Diverse ‘neighborhoods’ boost plant productivity

Glasshouse and field experiments show that populations of plants where a low percentage of individuals differ in the activity of a single gene are more productive than uniform monocultures.

Plants for the glasshouse population experiment were potted with five centimeters between each adjacent neighbor. Image credit: McGale et al. (CC BY 4.0)

Whether on farmland or in a forest, plants do not grow in isolation. Plants compete with their neighbors over limited space and resources, and individual plants respond to this competition in different ways by changing how much they grow and how they use resources. The efficiency with which crop plants use water, for example, is one trait that is dramatically influenced by neighboring plants and is of increasing concern given the warming climate.

Understanding the effects of interactions between individual plants in a population as a whole is complicated, especially in natural plant communities where neighbors are often from different species. For this reason, McGale et al. took a different approach and looked at neighbors that were all from the same species and differed only in the activity of a single gene. The species in question was coyote tobacco, a plant that is native to western North America.

McGale et al. used genetic engineering to silence a gene called MPK4, which was known from previous studies to have the effect of reducing water-use efficiency. Some of these ‘water-inefficient’ plants were then grown in mixed populations with plants that had normal levels of MPK4. In experiments conducted both in a glasshouse and at a field station in the Utah desert, McGale et al. found that populations with a low percentage of the MPK4-silenced plants were actually more productive than ‘monocultures’ that were all one type or the other.

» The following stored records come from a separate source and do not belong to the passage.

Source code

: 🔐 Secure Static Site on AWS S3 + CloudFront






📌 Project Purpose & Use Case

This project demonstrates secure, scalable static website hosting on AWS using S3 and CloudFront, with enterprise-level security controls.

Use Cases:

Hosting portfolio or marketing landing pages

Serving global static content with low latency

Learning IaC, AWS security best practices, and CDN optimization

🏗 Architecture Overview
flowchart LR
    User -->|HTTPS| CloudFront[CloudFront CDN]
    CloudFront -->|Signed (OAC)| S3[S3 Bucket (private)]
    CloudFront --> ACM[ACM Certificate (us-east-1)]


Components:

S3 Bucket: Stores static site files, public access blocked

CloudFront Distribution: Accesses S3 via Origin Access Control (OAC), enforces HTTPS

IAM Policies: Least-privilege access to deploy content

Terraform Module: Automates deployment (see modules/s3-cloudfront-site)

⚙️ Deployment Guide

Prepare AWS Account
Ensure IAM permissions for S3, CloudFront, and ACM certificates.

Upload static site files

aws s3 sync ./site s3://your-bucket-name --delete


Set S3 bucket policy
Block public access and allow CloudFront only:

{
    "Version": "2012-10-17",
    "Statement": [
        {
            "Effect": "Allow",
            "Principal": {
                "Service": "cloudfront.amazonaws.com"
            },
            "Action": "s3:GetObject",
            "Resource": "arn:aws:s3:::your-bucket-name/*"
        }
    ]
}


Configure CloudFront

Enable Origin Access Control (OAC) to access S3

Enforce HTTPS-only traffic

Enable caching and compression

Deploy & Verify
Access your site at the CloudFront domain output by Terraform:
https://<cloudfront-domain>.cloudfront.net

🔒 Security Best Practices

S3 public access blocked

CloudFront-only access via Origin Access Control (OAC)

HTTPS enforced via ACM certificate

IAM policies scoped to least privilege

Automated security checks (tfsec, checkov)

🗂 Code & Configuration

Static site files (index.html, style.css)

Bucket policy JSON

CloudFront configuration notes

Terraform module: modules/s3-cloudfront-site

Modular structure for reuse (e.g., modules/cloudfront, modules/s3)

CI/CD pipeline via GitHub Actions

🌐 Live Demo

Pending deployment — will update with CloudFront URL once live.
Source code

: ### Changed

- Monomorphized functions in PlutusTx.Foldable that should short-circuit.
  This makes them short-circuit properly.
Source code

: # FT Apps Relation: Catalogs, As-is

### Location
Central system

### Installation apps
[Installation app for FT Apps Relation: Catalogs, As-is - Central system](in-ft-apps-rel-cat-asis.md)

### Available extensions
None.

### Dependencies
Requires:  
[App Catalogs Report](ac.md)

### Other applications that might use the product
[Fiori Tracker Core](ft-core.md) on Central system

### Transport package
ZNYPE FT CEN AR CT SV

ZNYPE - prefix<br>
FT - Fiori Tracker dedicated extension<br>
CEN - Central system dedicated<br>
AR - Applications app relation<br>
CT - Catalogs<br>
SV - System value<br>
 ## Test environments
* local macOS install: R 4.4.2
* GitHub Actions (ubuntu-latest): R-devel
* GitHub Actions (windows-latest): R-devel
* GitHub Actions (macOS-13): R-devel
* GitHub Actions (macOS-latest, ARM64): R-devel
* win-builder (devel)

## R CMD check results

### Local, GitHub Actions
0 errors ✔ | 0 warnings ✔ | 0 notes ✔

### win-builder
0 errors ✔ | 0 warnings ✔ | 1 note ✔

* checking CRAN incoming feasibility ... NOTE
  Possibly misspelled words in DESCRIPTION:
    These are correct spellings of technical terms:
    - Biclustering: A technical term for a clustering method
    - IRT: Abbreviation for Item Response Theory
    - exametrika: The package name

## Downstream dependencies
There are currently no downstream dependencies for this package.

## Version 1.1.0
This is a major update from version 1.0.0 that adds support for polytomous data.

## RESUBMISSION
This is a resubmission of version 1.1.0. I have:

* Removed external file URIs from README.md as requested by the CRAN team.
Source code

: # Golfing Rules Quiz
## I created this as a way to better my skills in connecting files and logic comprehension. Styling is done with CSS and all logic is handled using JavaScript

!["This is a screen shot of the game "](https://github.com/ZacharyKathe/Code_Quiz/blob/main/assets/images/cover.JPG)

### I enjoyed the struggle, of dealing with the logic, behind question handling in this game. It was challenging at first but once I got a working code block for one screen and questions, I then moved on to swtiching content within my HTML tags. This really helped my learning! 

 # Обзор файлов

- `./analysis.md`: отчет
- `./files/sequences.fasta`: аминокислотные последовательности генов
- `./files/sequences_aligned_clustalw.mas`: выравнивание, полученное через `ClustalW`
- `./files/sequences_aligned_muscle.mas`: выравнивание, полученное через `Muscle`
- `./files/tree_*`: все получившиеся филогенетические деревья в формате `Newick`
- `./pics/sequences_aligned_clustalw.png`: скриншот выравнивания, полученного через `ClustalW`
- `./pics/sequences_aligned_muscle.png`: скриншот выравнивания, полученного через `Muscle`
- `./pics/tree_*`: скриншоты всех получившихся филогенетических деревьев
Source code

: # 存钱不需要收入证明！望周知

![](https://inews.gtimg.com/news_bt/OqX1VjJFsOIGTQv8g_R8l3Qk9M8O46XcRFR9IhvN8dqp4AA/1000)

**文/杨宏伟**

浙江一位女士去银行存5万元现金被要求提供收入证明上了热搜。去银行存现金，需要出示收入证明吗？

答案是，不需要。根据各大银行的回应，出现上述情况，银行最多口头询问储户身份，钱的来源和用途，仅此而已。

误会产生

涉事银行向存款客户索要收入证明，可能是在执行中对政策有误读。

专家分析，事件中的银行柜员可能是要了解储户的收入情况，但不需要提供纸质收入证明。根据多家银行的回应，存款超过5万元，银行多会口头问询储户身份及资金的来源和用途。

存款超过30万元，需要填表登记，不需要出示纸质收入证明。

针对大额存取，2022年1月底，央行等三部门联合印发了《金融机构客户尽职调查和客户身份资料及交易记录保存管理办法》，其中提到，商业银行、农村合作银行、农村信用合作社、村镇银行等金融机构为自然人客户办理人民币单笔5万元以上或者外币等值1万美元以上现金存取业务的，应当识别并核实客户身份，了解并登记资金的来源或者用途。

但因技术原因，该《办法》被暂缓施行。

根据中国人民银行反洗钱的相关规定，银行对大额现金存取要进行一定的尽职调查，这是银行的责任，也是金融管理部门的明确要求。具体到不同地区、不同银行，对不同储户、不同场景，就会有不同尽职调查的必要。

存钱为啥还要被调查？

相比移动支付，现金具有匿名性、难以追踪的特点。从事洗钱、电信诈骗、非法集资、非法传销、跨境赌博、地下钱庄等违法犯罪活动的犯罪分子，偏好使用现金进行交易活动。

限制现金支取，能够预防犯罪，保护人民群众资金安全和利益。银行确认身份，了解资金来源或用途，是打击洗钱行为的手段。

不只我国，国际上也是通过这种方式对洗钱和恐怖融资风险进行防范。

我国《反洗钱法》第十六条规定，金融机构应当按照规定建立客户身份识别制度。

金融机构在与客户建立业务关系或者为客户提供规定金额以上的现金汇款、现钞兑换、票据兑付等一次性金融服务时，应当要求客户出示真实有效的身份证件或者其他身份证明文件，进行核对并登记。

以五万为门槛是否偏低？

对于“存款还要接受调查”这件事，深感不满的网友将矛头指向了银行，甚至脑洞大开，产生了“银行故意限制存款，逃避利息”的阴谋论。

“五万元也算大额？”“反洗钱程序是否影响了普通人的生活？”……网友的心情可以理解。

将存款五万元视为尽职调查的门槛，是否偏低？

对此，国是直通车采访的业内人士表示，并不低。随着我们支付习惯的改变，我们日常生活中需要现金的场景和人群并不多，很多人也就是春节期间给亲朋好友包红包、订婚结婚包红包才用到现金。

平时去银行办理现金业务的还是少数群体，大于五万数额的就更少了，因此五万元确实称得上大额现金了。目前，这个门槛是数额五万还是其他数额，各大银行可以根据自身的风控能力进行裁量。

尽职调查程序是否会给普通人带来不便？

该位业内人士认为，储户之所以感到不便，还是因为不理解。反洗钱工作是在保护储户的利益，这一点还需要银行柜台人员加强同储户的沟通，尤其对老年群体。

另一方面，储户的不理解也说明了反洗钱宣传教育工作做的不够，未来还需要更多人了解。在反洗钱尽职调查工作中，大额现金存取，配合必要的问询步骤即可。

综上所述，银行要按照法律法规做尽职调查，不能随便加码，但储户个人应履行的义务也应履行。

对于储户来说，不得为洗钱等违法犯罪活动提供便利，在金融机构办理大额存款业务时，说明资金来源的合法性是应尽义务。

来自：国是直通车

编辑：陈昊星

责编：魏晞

Further analysis showed that the increase in productivity did not depend on the different soil nutrient or water use of the different populations, or even the density of the plants in the populations. Pairs of plants grown in single pots essentially ruled out any interactions between immediate neighbors being responsible for the increased productivity, suggesting that that effect must instead emerge at the level of the population.

Perhaps unexpectedly, McGale et al. also found that the MPK4-silenced plants and control plants did not actually differ in how they used water when grown in the field (previous studies had all been conducted in glasshouses), indicating that this trait also could not explain the observed population-level effect. Finally, experiments that involved grafting the shoots of one plant onto the roots of another suggested that the effect most likely comes from the aboveground parts of the plant.

Ecologists have previously noted that more diverse populations typically have higher productivity. This new finding that a small percentage of slightly different plants in an otherwise uniform population can increase overall productivity will likely to be of special interest to researchers looking to boost the efficiency of agricultural ecosystems. Also, since MPK4 is highly conserved, and thus likely to be found in many plant species, this could be an interesting trait with which to study the interactions of natural plant communities.